Financial Freeze Hits Farm Loans
By Marcia Zarley Taylor


Raising Wall Street money to fund farm mortgages is a lonely job, but Jamie Stewart knows someone's got to do it.

Eighteen months ago, the CEO of the Federal Farm Credit Banks' Funding Corporation said his Jersey City office routinely sold $1.5 billion worth of 10-year bonds with just a few phone calls to its favorite investment bankers. Terms could be drawn up in 24 hours, and the money would be flowing into the Farm Credit System's pipelines in three days. Now Stewart can't muster the nerve to ask, let alone close the deal.

Though trillions of dollars of federal aid have helped thaw Wall Street funds for home mortgage markets, investors continue to shy away from the AAA-rated, long-term bonds needed to fund real estate mortgages, grain bins and machinery loans. In reality, the federal government's extraordinary intervention in bond markets the past few weeks competes with those private or cooperative lenders who sell bonds without federal assistance.

Stewart supplies a network of AAA Farm Credit lenders with $72 billion of farm real estate mortgages, plus another $90 billion in other credits. But institutional investors have been spooked after taking losses in supposedly low-risk securities like Fannie Mae preferred stock and don't know where the economy is headed, he said. Before their trade surpluses crashed, China and other Asian countries had been the biggest buyers of 10-year or longer debt, but no longer.

"Foreign central banks, insurance companies and pension funds are keeping their money short-term," Stewart said. "They don't want to lock in."

Trouble selling its portfolio of long-term farm loans on Wall Street prompted Farmer Mac, another government-sponsored agency, to announce a $354 million portfolio sale to Rabobank on Monday. Tom Stenson, chief operating officer of Farmer Mac, told DTN that the move was meant to increase the agency's liquidity and that "the securitization market has just frozen up."

While the Federal Reserve has announced plans to address Small Business Administration loans, auto loans and leases under the so-called Term Asset-Backed Securities Loan Facility (TARP), none of it is aimed to help farm credit. Virtually all farm mortgage lenders from Farmer Mac to insurance companies like Metropolitan Life and John Hancock just "can't get parties interested in lending long-term money at reasonable rates," Stenson said.

"It's the old flight to quality," Stenson explained. "People are nervous, and they're headed to Treasury bonds. They're looking for safety and sanity" even though the yields on government issues are near zero.

Rabo AgriFinance CEO John Ryan, who manages a farm real estate and operating loan portfolio of about $5 billion, feels the pinch of the higher cost of Wall Street funding too.
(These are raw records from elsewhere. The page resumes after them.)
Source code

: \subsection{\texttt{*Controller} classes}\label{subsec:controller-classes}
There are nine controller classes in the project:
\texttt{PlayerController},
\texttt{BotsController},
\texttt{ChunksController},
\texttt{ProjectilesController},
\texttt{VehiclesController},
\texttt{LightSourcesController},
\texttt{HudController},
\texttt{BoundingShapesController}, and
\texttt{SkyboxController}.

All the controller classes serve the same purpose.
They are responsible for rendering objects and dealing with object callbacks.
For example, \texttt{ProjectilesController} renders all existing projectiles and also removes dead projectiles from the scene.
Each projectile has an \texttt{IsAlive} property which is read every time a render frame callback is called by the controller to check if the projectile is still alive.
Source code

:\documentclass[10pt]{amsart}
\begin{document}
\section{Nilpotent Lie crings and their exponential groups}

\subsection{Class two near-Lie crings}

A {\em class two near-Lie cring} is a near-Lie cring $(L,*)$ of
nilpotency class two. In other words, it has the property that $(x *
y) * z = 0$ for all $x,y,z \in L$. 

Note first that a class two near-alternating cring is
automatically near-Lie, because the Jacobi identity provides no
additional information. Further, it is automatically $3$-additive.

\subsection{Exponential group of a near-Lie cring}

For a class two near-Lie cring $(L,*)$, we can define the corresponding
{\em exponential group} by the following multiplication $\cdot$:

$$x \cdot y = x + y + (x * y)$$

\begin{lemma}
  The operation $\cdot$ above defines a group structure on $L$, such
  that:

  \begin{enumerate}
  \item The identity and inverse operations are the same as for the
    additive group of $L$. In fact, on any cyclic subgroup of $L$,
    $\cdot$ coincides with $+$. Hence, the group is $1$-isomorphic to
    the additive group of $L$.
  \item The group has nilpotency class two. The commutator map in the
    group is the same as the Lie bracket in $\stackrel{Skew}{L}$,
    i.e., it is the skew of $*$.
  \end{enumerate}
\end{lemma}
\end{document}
The Fed hopes its actions will lower 30-year, fixed-rate home mortgages to about 4.5 percent, but Ryan doubts farm real estate rates can follow suit. For example, qualified Rabobank borrowers pay about 6 to 7 percent for 10- to 15-year mortgages today.

Those rates reflect that Rabobank's real cost of funds in global financial markets have climbed since last fall.

"No industry has escaped" the financial market's instability, Ryan said. Early on, some farm lenders might have mistakenly believed that the mortgage crisis would bypass Main Street and rural America. "But we have all have been impacted by various degrees," he said.

For the time being, if you're seeking a farm mortgage or long-term farm business loan, your best bet is to go short. "I can't give you a 20-year fixed rate mortgage right now, but I can give you a plenty of attractive five-year fixed rates," said Farm Credit's Stewart.